Nothing outside the range below should be printed. Output exactly the lines from the line with "J.\,D.~Lawson, Generalized Runge--Kutta" to the line with "A1245--A1268.", both included.

START THE INPUT

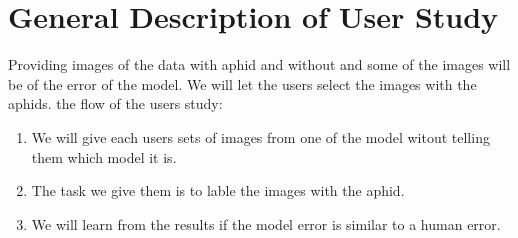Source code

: \documentclass{article}
\begin{document}
\section*{General Description of User Study}
Providing images of the data with aphid and without and some of the images will be of the error of the model. We will let the users select the images with the aphids. the flow of the users study: 
\begin{enumerate}
  \item We will give each users sets of images from one of the model witout telling them which model it is.
  \item The task we give them is to lable the images with the aphid.
  \item We will learn from the results if the model error is similar to a human error.
\end{enumerate}
\end{document}
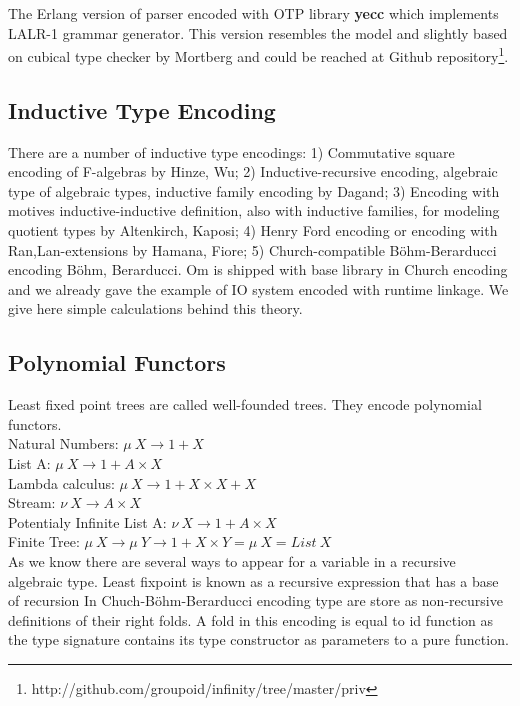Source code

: \documentclass{aip-cp}
\begin{document}
The Erlang version of parser encoded with OTP library {\bf yecc} which implements
LALR-1 grammar generator. This version resembles the model and slightly based on cubical
type checker by Mortberg\cite{Mortberg17} and could be reached at Github
repository\footnote{http://github.com/groupoid/infinity/tree/master/priv}.

\subsection{Inductive Type Encoding}
There are a number of inductive type encodings: 1) Commutative square encoding of
F-algebras by Hinze, Wu\cite{Hinze13}; 2) Inductive-recursive encoding, algebraic type
of algebraic types, inductive family encoding by Dagand\cite{Dagand13};
3) Encoding with motives inductive-inductive definition, also with inductive families,
for modeling quotient types by Altenkirch, Kaposi\cite{Kaposi16};
4) Henry Ford encoding or encoding with Ran,Lan-extensions by Hamana, Fiore\cite{Hamana11};
5) Church-compatible Böhm-Berarducci encoding Böhm, Berarducci\cite{Bohm85}. Om is shipped with
base library in Church encoding and we already gave the example of IO system encoded with
runtime linkage. We give here simple calculations behind this theory.

\subsection{Polynomial Functors}
Least fixed point trees are called well-founded trees.
They encode polynomial functors.\\

\noindent Natural Numbers: $\mu\ X \rightarrow 1 + X$\\
List A: $\mu\ X \rightarrow 1 + A \times X$\\
Lambda calculus: $\mu\ X \rightarrow 1 + X \times X + X$\\
Stream: $\nu\ X \rightarrow A \times X$\\
Potentialy Infinite List A: $\nu\ X \rightarrow 1 + A \times X$\\
Finite Tree: $\mu\ X \rightarrow \mu\ Y \rightarrow 1 + X \times Y = \mu\ X = List\ X$\\

As we know there are several ways to appear for a variable in a recursive algebraic type.
Least fixpoint is known as a recursive expression that has a base of recursion
In Chuch-Böhm-Berarducci encoding type are store as non-recursive definitions
of their right folds. A fold in this encoding is equal to id function as the type
signature contains its type constructor as parameters to a pure function.
\end{document}

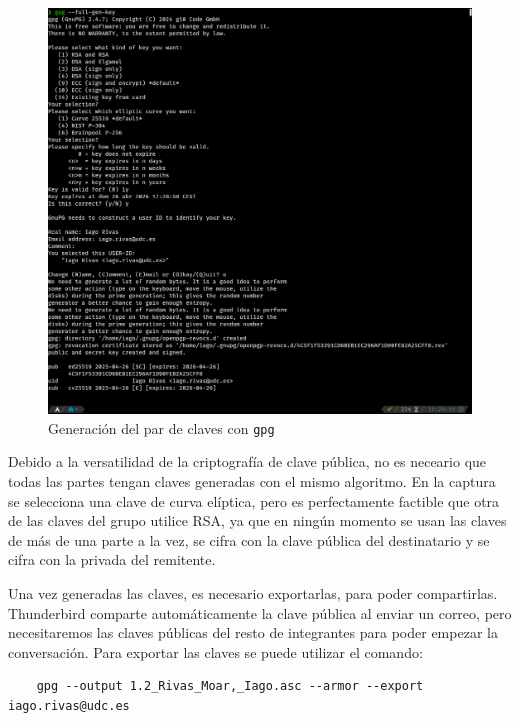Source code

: \begin{figure}[H]
    \centering
    \includegraphics[width=\textwidth]{gpg-genkey.png}
    \caption{Generación del par de claves con \texttt{gpg}}
    \label{fig:generacion-claves}
\end{figure}

Debido a la versatilidad de la criptografía de clave pública, no es neceario que todas las partes tengan claves generadas con el mismo algoritmo. En la captura se selecciona una clave de curva elíptica, pero es perfectamente factible que otra de las claves del grupo utilice RSA, ya que en ningún momento se usan las claves de más de una parte a la vez, se cifra con la clave pública del destinatario y se cifra con la privada del remitente.

Una vez generadas las claves, es necesario exportarlas, para poder compartirlas. Thunderbird comparte automáticamente la clave pública al enviar un correo, pero necesitaremos las claves públicas del resto de integrantes para poder empezar la conversación. Para exportar las claves se puede utilizar el comando:

\begin{verbatim}
    gpg --output 1.2_Rivas_Moar,_Iago.asc --armor --export iago.rivas@udc.es
\end{verbatim}

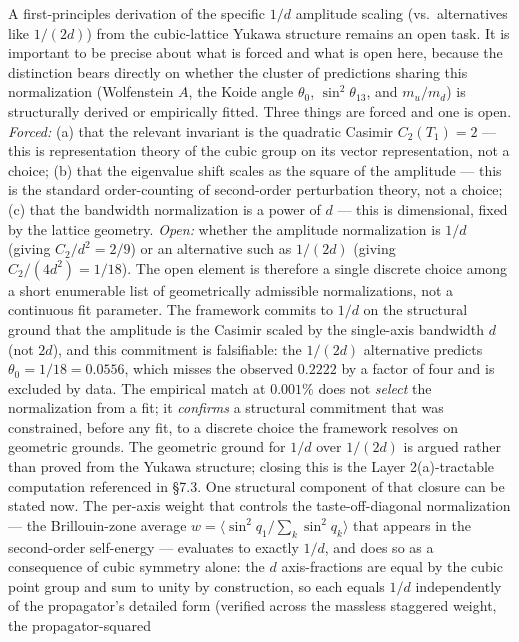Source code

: \documentclass[
]{article}
\begin{document}
A first-principles derivation of the specific \(1/d\) amplitude scaling
(vs.~alternatives like \(1/(2d)\)) from the cubic-lattice Yukawa
structure remains an open task. It is important to be precise about what
is forced and what is open here, because the distinction bears directly
on whether the cluster of predictions sharing this normalization
(Wolfenstein \(A\), the Koide angle \(\theta_0\), \(\sin^2\theta_{13}\),
and \(m_u/m_d\)) is structurally derived or empirically fitted. Three
things are forced and one is open. \emph{Forced:} (a) that the relevant
invariant is the quadratic Casimir \(C_2(T_1) = 2\) --- this is
representation theory of the cubic group on its vector representation,
not a choice; (b) that the eigenvalue shift scales as the square of the
amplitude --- this is the standard order-counting of second-order
perturbation theory, not a choice; (c) that the bandwidth normalization
is a power of \(d\) --- this is dimensional, fixed by the lattice
geometry. \emph{Open:} whether the amplitude normalization is \(1/d\)
(giving \(C_2/d^2 = 2/9\)) or an alternative such as \(1/(2d)\) (giving
\(C_2/(4d^2) = 1/18\)). The open element is therefore a single discrete
choice among a short enumerable list of geometrically admissible
normalizations, not a continuous fit parameter. The framework commits to
\(1/d\) on the structural ground that the amplitude is the Casimir
scaled by the single-axis bandwidth \(d\) (not \(2d\)), and this
commitment is falsifiable: the \(1/(2d)\) alternative predicts
\(\theta_0 = 1/18 = 0.0556\), which misses the observed \(0.2222\) by a
factor of four and is excluded by data. The empirical match at
\(0.001\%\) does not \emph{select} the normalization from a fit; it
\emph{confirms} a structural commitment that was constrained, before any
fit, to a discrete choice the framework resolves on geometric grounds.
The geometric ground for \(1/d\) over \(1/(2d)\) is argued rather than
proved from the Yukawa structure; closing this is the Layer
2(a)-tractable computation referenced in §7.3. One structural component
of that closure can be stated now. The per-axis weight that controls the
taste-off-diagonal normalization --- the Brillouin-zone average
\(w = \langle \sin^2 q_1 / \sum_k \sin^2 q_k \rangle\) that appears in
the second-order self-energy --- evaluates to exactly \(1/d\), and does
so as a consequence of cubic symmetry alone: the \(d\) axis-fractions
are equal by the cubic point group and sum to unity by construction, so
each equals \(1/d\) independently of the propagator's detailed form
(verified across the massless staggered weight, the propagator-squared
\end{document}
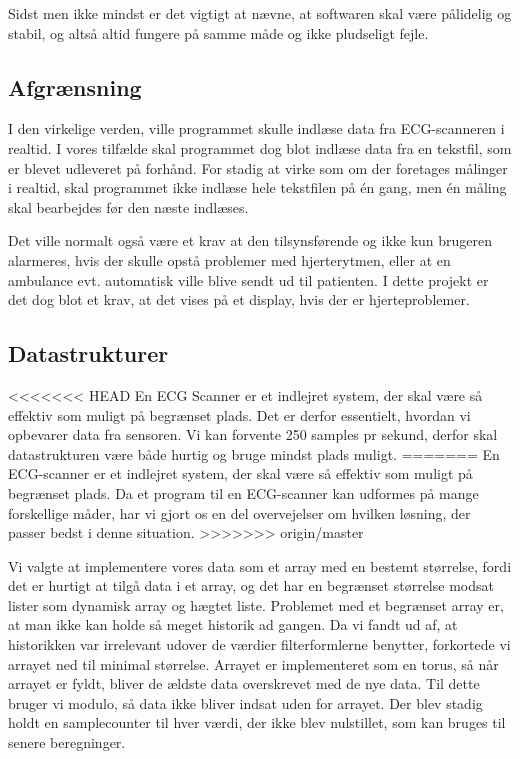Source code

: \documentclass{article}
\begin{document}
Sidst men ikke mindst er det vigtigt at nævne, at softwaren skal være pålidelig og stabil, og altså altid fungere på samme måde og ikke pludseligt fejle.

\subsection{Afgrænsning}
I den virkelige verden, ville programmet skulle indlæse data fra ECG-scanneren i realtid. I vores tilfælde skal programmet dog blot indlæse data fra en tekstfil, som er blevet udleveret på forhånd. For stadig at virke som om der foretages målinger i realtid, skal programmet ikke indlæse hele tekstfilen på én gang, men én måling skal bearbejdes før den næste indlæses.

Det ville normalt også være et krav at den tilsynsførende og ikke kun brugeren alarmeres, hvis der skulle opstå problemer med hjerterytmen, eller at en ambulance evt. automatisk ville blive sendt ud til patienten. I dette projekt er det dog blot et krav, at det vises på et display, hvis der er hjerteproblemer.

\subsection{Datastrukturer}
<<<<<<< HEAD
En ECG Scanner er et indlejret system, der skal være så effektiv som muligt på begrænset plads. Det er derfor essentielt, hvordan vi opbevarer data fra sensoren. Vi kan forvente 250 samples pr sekund, derfor skal datastrukturen være både hurtig og bruge mindst plads muligt.
=======
En ECG-scanner er et indlejret system, der skal være så effektiv som muligt på begrænset plads. Da et program til en ECG-scanner kan udformes på mange forskellige måder, har vi gjort os en del overvejelser om hvilken løsning, der passer bedst i denne situation.
>>>>>>> origin/master


Vi valgte at implementere vores data som et array med en bestemt størrelse, fordi det er hurtigt at tilgå data i et array, og det har en begrænset størrelse modsat lister som dynamisk array og hægtet liste. Problemet med et begrænset array er, at man ikke kan holde så meget historik ad gangen. Da vi fandt ud af, at historikken var irrelevant udover de værdier filterformlerne benytter, forkortede vi arrayet ned til minimal størrelse.
Arrayet er implementeret som en torus, så når arrayet er fyldt, bliver de ældste data overskrevet med de nye data. Til dette bruger vi modulo, så data ikke bliver indsat uden for arrayet. 
Der blev stadig holdt en samplecounter til hver værdi, der ikke blev nulstillet, som kan bruges til senere beregninger.
\end{document}
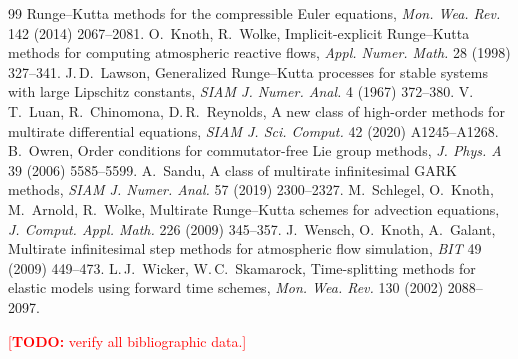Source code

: \documentclass[11pt,a4paper]{article}
\theoremstyle{definition}
\theoremstyle{remark}
\newcommand{\todo}[1]{\textcolor{red}{[\textbf{TODO:} #1]}}
\begin{document}
\begin{thebibliography}{99}
 Runge--Kutta methods for the compressible Euler equations, \emph{Mon.
 Wea. Rev.} 142 (2014) 2067--2081.
 O.~Knoth, R.~Wolke, Implicit-explicit
 Runge--Kutta methods for computing atmospheric reactive flows,
 \emph{Appl. Numer. Math.} 28 (1998) 327--341.
 J.\,D.~Lawson, Generalized Runge--Kutta processes
 for stable systems with large Lipschitz constants, \emph{SIAM J. Numer.
 Anal.} 4 (1967) 372--380.
 V.\,T.~Luan, R.~Chinomona,
 D.\,R.~Reynolds, A new class of high-order methods for multirate
 differential equations, \emph{SIAM J. Sci. Comput.} 42 (2020)
 A1245--A1268.
 B.~Owren, Order conditions for commutator-free Lie
 group methods, \emph{J. Phys. A} 39 (2006) 5585--5599.
 A.~Sandu, A class of multirate infinitesimal GARK
 methods, \emph{SIAM J. Numer. Anal.} 57 (2019) 2300--2327.
 M.~Schlegel, O.~Knoth, M.~Arnold,
 R.~Wolke, Multirate Runge--Kutta schemes for advection equations,
 \emph{J. Comput. Appl. Math.} 226 (2009) 345--357.
 J.~Wensch, O.~Knoth, A.~Galant, Multirate
 infinitesimal step methods for atmospheric flow simulation, \emph{BIT}
 49 (2009) 449--473.
 L.\,J.~Wicker, W.\,C.~Skamarock,
 Time-splitting methods for elastic models using forward time schemes,
 \emph{Mon. Wea. Rev.} 130 (2002) 2088--2097.
\end{thebibliography}
\noindent\todo{verify all bibliographic data.}
\end{document}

END THE INPUT

**YOUR SOLUTION:**
 J.\,D.~Lawson, Generalized Runge--Kutta processes
 for stable systems with large Lipschitz constants, \emph{SIAM J. Numer.
 Anal.} 4 (1967) 372--380.
 V.\,T.~Luan, R.~Chinomona,
 D.\,R.~Reynolds, A new class of high-order methods for multirate
 differential equations, \emph{SIAM J. Sci. Comput.} 42 (2020)
 A1245--A1268.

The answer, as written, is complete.